POR QUEM OS SINOS DOBRAM? Em tempos passados, ouvia-se o repicar de sinos por ocasião de serviços fúnebres. Eles “dobravam”, como se dizia. John Donne (1572-1631), poeta puritano, viveu num tempo em que os sinos dobravam pelos mortos. Em seu texto Meditações aparece a frase título desta página, tema mais tarde desenvolvido por Ernest Hemingway em seu romance homônimo (1940), que levou ao filme também do mesmo nome, estrelado por Gary Cooper (1943). Donne cria que ninguém é isolado, ao contrário, somos solidários em nossa humanidade. Foi o que escreveu iniciando sua Meditação XVII: “Nenhum homem é uma ilha, inteiramente isolado, todo homem é um pedaço de um continente, uma parte de um todo. Se um torrão de terra for levado pelas águas até o mar, a Europa fica diminuída (...); a morte de qualquer homem me diminui, porque sou parte do gênero humano. E por isso não perguntai: Por quem os sinos dobram; eles dobram por vós.” Para Donne, quando alguém morre, a humanidade morre um pouco. Eu morro também. Os sinos dobram por mim. Donne foi orientado pela ideia de solidariedade que aprendeu da Escritura e que a Reforma resgatou, como se vê no texto da página 6 desta edição. Os herdeiros da Reforma valorizam esse ensinamento bíblico. Porém, com a desculpa de que devemos fazer o bem principalmente aos da fé, muitas vezes nos restringimos a eles. Nossas juntas diaconais – diferentemente

do ocorrido na Genebra de Calvino – limitam-se a socorrer carentes arrolados na comunidade local. A Escritura nos ensina a fazer mais do que isso. O cuidado com pobres, órfãos e viúvas de Israel foi ensinado na lei de Moisés, mas incluía também o modo de tratar o forasteiro: “Não afligirás o forasteiro, nem o oprimirás; pois forasteiros fostes na terra do Egito”; “(...) vós conheceis o coração do forasteiro, visto que fostes forasteiros na terra do Egito” (Êx 22.21; 23.9). A lei é clara. Sabemos o que é ser forasteiro, porque tivemos essa experiência. Sabemos como se sente um forasteiro. Segundo ensina a Bíblia, “(...) estáveis sem Cristo, separados da comunidade de Israel e estranhos às alianças da promessa (...). Mas, agora, em Cristo Jesus, vós, que antes estáveis longe, fostes aproximados pelo sangue de Cristo. (...) Assim, já não sois estrangeiros e peregrinos, mas concidadãos dos santos, e sois da família de Deus” (Ef 2.12-13,19). A lei vai além, eliminando toda a discriminação e trazendo o forasteiro para o coração do povo de Deus: “Se o estrangeiro peregrinar na vossa terra, não o oprimireis.

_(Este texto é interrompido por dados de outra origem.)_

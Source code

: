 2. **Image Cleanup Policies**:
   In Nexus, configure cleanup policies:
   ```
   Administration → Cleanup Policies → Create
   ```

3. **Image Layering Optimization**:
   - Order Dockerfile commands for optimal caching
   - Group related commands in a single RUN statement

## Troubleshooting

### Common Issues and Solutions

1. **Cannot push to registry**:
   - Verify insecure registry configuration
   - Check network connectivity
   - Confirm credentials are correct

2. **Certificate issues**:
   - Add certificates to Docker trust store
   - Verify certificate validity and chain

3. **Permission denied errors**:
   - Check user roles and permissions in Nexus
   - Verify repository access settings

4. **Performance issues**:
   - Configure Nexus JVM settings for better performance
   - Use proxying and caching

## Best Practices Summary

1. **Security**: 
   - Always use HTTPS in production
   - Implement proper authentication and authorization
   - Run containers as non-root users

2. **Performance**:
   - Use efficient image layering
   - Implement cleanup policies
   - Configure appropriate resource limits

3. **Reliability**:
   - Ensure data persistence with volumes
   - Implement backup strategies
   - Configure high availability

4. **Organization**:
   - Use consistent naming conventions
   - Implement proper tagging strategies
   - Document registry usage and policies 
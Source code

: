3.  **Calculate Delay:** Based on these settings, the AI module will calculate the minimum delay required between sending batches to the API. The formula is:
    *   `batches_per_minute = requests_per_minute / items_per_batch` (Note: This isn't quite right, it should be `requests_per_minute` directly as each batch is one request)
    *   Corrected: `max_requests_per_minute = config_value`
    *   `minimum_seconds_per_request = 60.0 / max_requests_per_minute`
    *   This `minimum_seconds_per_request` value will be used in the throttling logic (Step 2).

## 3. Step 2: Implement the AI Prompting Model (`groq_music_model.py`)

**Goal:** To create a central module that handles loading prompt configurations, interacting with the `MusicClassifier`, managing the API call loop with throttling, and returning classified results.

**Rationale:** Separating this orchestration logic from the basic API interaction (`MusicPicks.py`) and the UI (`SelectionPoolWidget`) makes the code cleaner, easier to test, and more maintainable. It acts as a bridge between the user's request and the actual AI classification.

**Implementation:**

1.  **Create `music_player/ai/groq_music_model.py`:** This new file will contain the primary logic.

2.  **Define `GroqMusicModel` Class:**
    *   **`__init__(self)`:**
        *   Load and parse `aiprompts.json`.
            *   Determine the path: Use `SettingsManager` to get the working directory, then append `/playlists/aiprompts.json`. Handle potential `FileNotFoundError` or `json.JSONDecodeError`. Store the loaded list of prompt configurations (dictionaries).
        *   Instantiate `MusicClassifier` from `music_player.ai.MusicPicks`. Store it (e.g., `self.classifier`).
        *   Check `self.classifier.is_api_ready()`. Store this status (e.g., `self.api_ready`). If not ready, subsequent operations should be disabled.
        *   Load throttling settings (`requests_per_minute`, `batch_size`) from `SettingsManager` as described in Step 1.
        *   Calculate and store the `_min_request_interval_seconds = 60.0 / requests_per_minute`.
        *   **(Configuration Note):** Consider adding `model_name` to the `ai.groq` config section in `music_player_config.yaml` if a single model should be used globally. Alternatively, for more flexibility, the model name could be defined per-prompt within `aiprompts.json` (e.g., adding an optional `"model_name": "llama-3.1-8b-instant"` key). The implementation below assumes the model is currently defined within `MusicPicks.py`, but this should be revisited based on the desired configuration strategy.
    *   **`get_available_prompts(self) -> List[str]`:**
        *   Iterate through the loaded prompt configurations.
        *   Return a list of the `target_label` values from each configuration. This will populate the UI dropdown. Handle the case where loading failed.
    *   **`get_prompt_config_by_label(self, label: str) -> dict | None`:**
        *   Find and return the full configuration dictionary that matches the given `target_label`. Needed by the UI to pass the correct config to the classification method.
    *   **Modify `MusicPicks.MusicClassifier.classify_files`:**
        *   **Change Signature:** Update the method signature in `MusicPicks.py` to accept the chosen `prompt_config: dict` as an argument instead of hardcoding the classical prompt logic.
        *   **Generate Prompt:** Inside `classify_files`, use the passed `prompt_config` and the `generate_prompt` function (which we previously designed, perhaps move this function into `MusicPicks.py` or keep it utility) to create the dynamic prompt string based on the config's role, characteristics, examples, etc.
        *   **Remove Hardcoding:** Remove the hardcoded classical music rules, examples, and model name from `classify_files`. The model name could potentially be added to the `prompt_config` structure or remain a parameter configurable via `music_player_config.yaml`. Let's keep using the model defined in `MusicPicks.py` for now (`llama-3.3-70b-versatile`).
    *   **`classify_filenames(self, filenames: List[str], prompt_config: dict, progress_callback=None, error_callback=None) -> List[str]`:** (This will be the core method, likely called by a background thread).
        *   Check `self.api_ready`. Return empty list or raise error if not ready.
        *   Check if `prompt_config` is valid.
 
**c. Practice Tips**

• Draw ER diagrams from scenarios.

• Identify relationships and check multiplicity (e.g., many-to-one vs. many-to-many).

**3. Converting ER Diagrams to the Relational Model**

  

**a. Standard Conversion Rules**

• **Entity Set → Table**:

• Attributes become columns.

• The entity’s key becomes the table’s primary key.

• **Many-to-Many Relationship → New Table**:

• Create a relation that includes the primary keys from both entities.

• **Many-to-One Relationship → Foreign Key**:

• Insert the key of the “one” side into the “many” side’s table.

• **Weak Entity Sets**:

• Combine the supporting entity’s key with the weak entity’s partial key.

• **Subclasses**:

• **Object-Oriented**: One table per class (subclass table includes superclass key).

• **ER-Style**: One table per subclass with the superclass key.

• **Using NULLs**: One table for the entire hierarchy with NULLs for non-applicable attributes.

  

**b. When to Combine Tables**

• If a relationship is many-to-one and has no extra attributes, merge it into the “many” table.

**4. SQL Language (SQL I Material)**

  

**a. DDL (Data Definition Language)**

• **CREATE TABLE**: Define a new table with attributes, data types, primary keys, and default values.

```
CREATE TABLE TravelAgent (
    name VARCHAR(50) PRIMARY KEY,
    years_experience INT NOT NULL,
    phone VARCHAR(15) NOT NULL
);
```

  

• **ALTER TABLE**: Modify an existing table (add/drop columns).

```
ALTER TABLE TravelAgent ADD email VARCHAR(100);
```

Como o natural, será entre vós o estrangeiro (...); amá‑lo‑eis como a vós mesmos, pois estrangeiros fostes na terra do Egito. Eu sou o Senhor, vosso Deus” (Lv 19.33-34). Coerente com a sua própria lei, Deus nos fornece o exemplo: “(...) o Senhor, vosso Deus, é o Deus dos deuses e o Senhor dos senhores, o Deus grande, poderoso e temível, que 32

não faz acepção de pessoas, nem aceita suborno; que faz justiça ao órfão e à viúva e ama o estrangeiro, dando‑lhe pão e vestes. Amai, pois, o estrangeiro, porque fostes estrangeiros na terra do Egito” (Dt 10.17-19). A ocupação do planeta ocorreu até aqui, em muitos momentos, como efeito de ondas migratórias. Algumas avançaram conquistando e oprimindo. Outras chegaram carentes e desprezadas. Odiadas até. Nestes tempos, lemos todos os dias sobre forasteiros buscando proteção em países que, em vários casos, os discriminarão e oprimirão. O Brasil tem recebido levas de refugiados que chegam em estado de profunda carência. Diversas comunidades presbiterianas têm se mobilizado para socorrê-los, oferecendo ao país e a outras igrejas um modelo de solidariedade. Quando o império soviético tratava os berlinenses como estrangeiros em sua própria cidade, John Kennedy os visitou em 26 de junho de 1963 e expressou sua solidariedade a eles com a frase que passou para a História: “Ich bin ein Berliner” (Eu sou berlinense). Mas temos um exemplo superior. Jesus “tomou sobre si as nossas enfermidades e as nossas dores levou sobre si (...) foi traspassado pelas nossas transgressões e moído pelas nossas iniquidades” (Is 53.4-5). O Senhor olhou para nós, fezse humano e morreu a nossa morte. Os sinos que deviam dobrar por nós, dobraram por ele. Há carentes em torno da igreja. A igreja chora com eles e os socorre.